→ DESCRIPTION OF THE TASK: Repeat the entries below exactly. Drop the pictures.

→ LISTED ENTRIES:
# # # # #

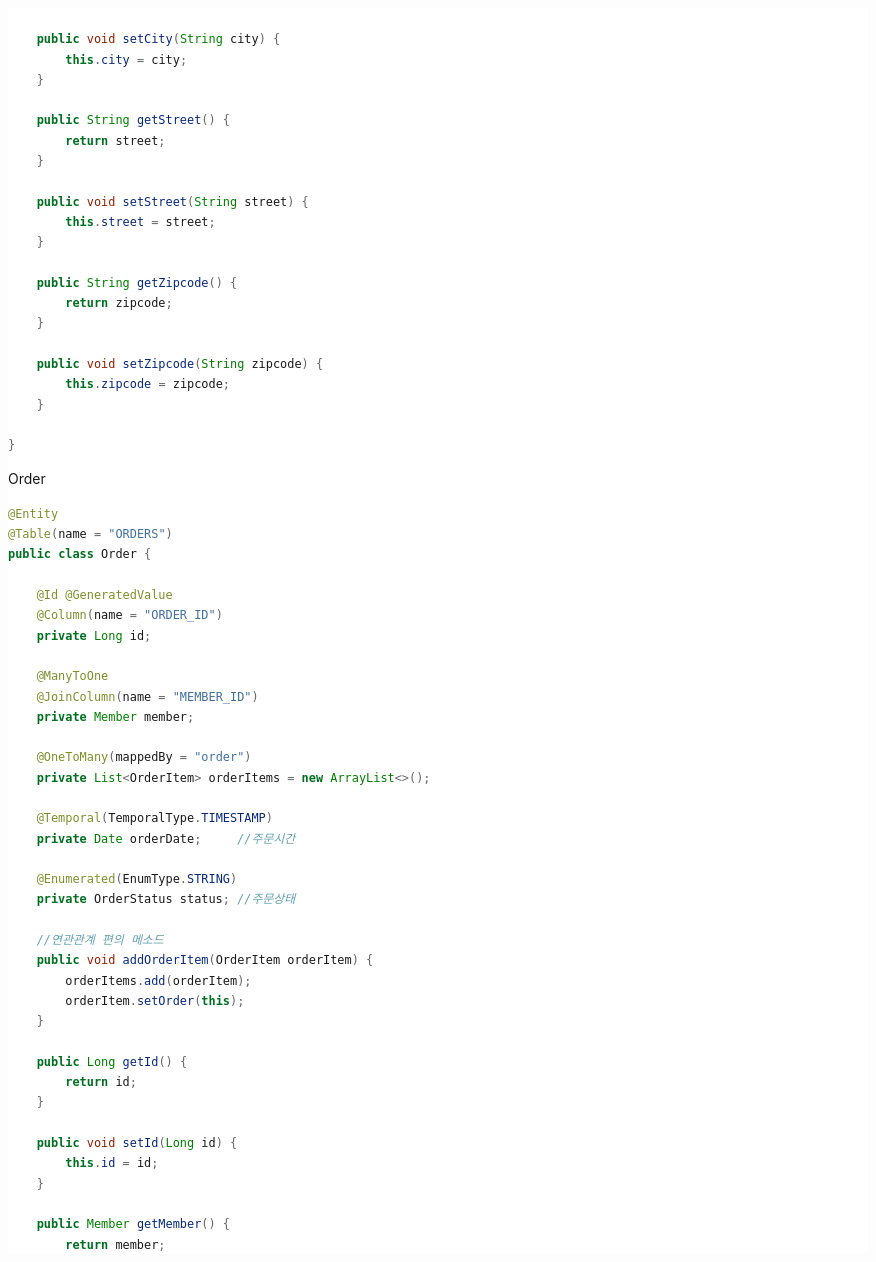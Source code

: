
```java

    public void setCity(String city) {
        this.city = city;
    }

    public String getStreet() {
        return street;
    }

    public void setStreet(String street) {
        this.street = street;
    }

    public String getZipcode() {
        return zipcode;
    }

    public void setZipcode(String zipcode) {
        this.zipcode = zipcode;
    }

}
```

Order

```java
@Entity
@Table(name = "ORDERS")
public class Order {

    @Id @GeneratedValue
    @Column(name = "ORDER_ID")
    private Long id;

    @ManyToOne
    @JoinColumn(name = "MEMBER_ID")
    private Member member;

    @OneToMany(mappedBy = "order")
    private List<OrderItem> orderItems = new ArrayList<>();

    @Temporal(TemporalType.TIMESTAMP)
    private Date orderDate;     //주문시간

    @Enumerated(EnumType.STRING)
    private OrderStatus status; //주문상태

    //연관관계 편의 메소드
    public void addOrderItem(OrderItem orderItem) {
        orderItems.add(orderItem);
        orderItem.setOrder(this);
    }

    public Long getId() {
        return id;
    }

    public void setId(Long id) {
        this.id = id;
    }

    public Member getMember() {
        return member;
```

# # # # #

→ SOLVED PROBLEM:
Source code

:
```java

    public void setCity(String city) {
        this.city = city;
    }

    public String getStreet() {
        return street;
    }

    public void setStreet(String street) {
        this.street = street;
    }

    public String getZipcode() {
        return zipcode;
    }

    public void setZipcode(String zipcode) {
        this.zipcode = zipcode;
    }

}
```

Order

```java
@Entity
@Table(name = "ORDERS")
public class Order {

    @Id @GeneratedValue
    @Column(name = "ORDER_ID")
    private Long id;

    @ManyToOne
    @JoinColumn(name = "MEMBER_ID")
    private Member member;

    @OneToMany(mappedBy = "order")
    private List<OrderItem> orderItems = new ArrayList<>();

    @Temporal(TemporalType.TIMESTAMP)
    private Date orderDate;     //주문시간

    @Enumerated(EnumType.STRING)
    private OrderStatus status; //주문상태

    //연관관계 편의 메소드
    public void addOrderItem(OrderItem orderItem) {
        orderItems.add(orderItem);
        orderItem.setOrder(this);
    }

    public Long getId() {
        return id;
    }

    public void setId(Long id) {
        this.id = id;
    }

    public Member getMember() {
        return member;
```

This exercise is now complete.